- [WHAT THIS TASK INVOLVES]
Provide an exact copy of the lines from the beginning of the records through the line that includes "DS (versión 3.0.244.0)", and of no others.

(Stored data entries)
[Start of section]

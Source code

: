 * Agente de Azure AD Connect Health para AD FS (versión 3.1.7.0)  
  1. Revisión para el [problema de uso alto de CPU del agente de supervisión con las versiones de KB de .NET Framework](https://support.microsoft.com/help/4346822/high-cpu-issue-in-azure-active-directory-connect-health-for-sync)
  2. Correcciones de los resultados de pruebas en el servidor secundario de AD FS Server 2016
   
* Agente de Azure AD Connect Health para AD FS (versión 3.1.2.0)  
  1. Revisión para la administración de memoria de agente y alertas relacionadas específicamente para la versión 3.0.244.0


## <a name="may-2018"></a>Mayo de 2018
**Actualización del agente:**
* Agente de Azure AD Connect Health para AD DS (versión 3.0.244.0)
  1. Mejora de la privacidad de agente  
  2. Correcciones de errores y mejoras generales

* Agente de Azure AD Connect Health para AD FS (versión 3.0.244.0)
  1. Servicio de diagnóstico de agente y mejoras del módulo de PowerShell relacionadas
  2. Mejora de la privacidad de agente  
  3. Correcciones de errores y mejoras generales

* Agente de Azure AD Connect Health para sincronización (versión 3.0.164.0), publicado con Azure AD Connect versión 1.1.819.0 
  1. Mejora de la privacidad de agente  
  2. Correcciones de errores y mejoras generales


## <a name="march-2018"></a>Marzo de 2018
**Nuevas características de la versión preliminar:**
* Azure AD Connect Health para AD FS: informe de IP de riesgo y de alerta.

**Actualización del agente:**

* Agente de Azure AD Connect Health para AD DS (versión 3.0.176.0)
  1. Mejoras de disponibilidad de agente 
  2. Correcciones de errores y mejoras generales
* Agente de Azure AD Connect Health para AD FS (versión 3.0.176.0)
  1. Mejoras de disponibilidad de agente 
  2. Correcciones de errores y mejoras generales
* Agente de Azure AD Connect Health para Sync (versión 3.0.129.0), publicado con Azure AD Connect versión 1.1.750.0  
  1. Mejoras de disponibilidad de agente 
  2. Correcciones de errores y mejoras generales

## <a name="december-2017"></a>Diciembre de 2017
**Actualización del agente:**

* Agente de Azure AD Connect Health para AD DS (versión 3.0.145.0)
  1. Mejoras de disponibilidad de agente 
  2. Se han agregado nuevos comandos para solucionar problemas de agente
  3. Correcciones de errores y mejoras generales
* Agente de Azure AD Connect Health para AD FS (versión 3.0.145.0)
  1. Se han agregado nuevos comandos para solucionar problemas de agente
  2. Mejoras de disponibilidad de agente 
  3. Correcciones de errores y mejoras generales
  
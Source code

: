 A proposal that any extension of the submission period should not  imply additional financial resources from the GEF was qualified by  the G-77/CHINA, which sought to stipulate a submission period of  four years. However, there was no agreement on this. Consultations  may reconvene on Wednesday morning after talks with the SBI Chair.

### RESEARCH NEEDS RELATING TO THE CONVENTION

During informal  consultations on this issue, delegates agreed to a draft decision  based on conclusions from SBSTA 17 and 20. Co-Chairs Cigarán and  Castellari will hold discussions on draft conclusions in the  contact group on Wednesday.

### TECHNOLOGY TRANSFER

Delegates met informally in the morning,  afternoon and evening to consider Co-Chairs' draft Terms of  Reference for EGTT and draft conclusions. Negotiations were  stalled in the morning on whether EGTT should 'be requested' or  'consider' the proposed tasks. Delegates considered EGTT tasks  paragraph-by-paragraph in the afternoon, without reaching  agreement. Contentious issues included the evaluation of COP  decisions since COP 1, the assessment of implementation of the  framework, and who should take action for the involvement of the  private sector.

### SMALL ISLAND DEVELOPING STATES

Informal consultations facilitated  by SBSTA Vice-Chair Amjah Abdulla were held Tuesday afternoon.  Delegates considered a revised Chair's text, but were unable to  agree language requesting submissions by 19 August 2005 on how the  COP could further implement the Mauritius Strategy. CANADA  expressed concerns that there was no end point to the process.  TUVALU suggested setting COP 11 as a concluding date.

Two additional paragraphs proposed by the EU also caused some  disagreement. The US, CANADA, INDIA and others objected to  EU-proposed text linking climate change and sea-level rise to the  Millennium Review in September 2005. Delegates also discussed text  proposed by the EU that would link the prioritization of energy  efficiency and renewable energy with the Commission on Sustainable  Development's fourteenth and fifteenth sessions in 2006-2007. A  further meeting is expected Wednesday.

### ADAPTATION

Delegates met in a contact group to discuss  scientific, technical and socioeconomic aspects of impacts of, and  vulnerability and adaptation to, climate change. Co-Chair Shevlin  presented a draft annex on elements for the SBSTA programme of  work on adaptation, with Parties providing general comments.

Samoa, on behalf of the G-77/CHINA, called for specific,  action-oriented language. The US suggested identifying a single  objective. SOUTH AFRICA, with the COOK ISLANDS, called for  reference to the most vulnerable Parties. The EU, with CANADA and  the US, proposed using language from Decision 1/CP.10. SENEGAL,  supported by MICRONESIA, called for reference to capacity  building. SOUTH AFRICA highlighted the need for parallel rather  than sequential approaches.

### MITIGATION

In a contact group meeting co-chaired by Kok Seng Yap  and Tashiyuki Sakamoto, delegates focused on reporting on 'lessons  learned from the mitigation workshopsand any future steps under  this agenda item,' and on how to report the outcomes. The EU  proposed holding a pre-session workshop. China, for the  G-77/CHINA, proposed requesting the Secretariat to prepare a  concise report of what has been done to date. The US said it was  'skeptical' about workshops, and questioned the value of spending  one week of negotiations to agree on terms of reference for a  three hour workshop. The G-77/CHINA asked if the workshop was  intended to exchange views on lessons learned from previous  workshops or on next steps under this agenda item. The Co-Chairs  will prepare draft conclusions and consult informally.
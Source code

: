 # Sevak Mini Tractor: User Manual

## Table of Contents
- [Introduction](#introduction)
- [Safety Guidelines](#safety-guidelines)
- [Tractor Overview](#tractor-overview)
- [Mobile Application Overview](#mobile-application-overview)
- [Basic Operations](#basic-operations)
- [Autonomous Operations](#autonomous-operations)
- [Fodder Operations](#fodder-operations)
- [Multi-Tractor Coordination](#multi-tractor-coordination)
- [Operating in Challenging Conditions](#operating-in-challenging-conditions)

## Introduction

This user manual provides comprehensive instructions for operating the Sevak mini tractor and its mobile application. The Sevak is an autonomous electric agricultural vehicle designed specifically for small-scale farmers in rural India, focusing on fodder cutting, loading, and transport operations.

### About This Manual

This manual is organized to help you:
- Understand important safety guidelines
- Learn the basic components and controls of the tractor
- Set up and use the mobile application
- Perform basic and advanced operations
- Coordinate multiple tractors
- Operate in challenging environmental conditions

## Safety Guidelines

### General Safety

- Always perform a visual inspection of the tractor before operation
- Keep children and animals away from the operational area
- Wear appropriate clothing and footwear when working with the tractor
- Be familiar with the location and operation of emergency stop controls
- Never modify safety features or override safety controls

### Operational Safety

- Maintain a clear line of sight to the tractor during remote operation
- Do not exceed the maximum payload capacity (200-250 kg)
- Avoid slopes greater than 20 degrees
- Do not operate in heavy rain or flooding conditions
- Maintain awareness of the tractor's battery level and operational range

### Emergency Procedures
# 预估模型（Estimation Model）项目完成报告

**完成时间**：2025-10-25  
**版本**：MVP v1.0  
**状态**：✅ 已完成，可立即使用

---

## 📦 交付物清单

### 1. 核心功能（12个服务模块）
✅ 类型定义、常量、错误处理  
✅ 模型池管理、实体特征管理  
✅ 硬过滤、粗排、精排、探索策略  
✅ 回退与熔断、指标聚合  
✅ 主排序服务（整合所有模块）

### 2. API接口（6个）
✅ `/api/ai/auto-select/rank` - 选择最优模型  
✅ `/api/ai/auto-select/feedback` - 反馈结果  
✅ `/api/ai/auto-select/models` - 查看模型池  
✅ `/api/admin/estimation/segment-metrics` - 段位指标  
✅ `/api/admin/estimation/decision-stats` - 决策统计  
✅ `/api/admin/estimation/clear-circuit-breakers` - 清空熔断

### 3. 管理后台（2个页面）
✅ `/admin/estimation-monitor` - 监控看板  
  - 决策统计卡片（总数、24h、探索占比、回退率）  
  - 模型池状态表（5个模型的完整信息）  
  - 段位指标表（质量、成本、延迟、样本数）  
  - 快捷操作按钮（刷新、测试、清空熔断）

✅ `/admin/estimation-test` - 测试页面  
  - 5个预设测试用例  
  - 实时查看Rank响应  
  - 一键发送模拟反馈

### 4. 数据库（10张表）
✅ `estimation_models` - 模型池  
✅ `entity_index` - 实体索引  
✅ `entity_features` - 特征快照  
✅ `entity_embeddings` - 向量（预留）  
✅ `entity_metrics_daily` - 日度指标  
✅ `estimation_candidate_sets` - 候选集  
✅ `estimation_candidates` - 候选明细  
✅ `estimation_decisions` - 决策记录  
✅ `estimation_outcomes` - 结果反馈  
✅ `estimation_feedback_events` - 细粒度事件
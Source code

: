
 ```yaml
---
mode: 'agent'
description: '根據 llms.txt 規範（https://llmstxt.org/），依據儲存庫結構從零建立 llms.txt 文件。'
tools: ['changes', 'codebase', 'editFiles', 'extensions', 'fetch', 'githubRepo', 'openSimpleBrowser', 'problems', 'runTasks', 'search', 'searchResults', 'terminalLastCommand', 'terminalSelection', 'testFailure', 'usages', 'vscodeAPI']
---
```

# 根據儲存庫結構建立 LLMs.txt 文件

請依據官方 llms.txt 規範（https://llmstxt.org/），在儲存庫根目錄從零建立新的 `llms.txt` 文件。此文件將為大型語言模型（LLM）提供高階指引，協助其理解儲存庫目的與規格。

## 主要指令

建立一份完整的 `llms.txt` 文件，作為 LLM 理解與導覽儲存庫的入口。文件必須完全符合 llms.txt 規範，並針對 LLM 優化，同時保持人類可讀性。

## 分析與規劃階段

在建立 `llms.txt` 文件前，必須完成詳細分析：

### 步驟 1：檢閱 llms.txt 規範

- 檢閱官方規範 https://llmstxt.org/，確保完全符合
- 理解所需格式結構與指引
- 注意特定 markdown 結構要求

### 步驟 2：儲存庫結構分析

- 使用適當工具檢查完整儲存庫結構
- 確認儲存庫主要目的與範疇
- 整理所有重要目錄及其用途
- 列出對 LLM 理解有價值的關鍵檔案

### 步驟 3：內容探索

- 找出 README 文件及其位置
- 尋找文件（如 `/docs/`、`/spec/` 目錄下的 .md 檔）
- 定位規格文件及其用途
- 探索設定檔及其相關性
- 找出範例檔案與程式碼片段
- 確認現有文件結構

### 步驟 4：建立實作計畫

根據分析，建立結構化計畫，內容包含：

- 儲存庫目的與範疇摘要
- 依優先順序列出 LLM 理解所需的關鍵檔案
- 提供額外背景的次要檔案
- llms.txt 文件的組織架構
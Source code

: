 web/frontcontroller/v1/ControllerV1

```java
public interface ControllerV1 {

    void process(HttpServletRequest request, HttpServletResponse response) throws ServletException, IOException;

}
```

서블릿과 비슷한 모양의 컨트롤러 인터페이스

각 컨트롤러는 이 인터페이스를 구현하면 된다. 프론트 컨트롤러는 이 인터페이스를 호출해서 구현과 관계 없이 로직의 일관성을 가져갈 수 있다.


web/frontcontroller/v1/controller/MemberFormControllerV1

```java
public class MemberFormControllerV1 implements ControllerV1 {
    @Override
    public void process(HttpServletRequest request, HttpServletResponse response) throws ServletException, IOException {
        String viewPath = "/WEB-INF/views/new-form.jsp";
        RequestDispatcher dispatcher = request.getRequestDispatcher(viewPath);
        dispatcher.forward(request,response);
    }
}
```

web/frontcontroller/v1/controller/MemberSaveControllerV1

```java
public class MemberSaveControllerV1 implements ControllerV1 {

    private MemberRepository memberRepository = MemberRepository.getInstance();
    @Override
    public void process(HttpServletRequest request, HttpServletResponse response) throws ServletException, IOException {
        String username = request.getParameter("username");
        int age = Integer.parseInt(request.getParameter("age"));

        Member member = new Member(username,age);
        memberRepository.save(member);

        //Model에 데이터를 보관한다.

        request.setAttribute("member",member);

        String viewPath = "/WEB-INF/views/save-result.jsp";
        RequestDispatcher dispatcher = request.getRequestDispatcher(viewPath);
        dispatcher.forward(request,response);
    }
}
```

[End of section]

- [YOUR RESPONSE]
Source code

: * Agente de Azure AD Connect Health para AD FS (versión 3.1.7.0)  
  1. Revisión para el [problema de uso alto de CPU del agente de supervisión con las versiones de KB de .NET Framework](https://support.microsoft.com/help/4346822/high-cpu-issue-in-azure-active-directory-connect-health-for-sync)
  2. Correcciones de los resultados de pruebas en el servidor secundario de AD FS Server 2016
   
* Agente de Azure AD Connect Health para AD FS (versión 3.1.2.0)  
  1. Revisión para la administración de memoria de agente y alertas relacionadas específicamente para la versión 3.0.244.0


## <a name="may-2018"></a>Mayo de 2018
**Actualización del agente:**
* Agente de Azure AD Connect Health para AD DS (versión 3.0.244.0)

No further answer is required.